Extracted records:
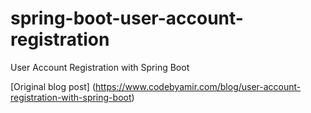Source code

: # spring-boot-user-account-registration
User Account Registration with Spring Boot

[Original blog post] (https://www.codebyamir.com/blog/user-account-registration-with-spring-boot)
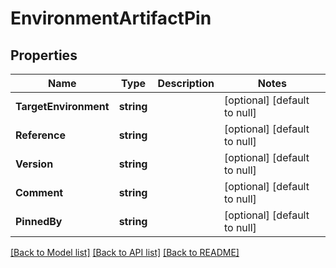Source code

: # EnvironmentArtifactPin

## Properties
Name | Type | Description | Notes
------------ | ------------- | ------------- | -------------
**TargetEnvironment** | **string** |  | [optional] [default to null]
**Reference** | **string** |  | [optional] [default to null]
**Version** | **string** |  | [optional] [default to null]
**Comment** | **string** |  | [optional] [default to null]
**PinnedBy** | **string** |  | [optional] [default to null]

[[Back to Model list]](../README.md#documentation-for-models) [[Back to API list]](../README.md#documentation-for-api-endpoints) [[Back to README]](../README.md)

Problem requirements:
With the pictures dropped, give every entry above again exactly.

Exercise solution:
Source code

: # spring-boot-user-account-registration
User Account Registration with Spring Boot

[Original blog post] (https://www.codebyamir.com/blog/user-account-registration-with-spring-boot)
Source code

: # EnvironmentArtifactPin

## Properties
Name | Type | Description | Notes
------------ | ------------- | ------------- | -------------
**TargetEnvironment** | **string** |  | [optional] [default to null]
**Reference** | **string** |  | [optional] [default to null]
**Version** | **string** |  | [optional] [default to null]
**Comment** | **string** |  | [optional] [default to null]
**PinnedBy** | **string** |  | [optional] [default to null]

[[Back to Model list]](../README.md#documentation-for-models) [[Back to API list]](../README.md#documentation-for-api-endpoints) [[Back to README]](../README.md)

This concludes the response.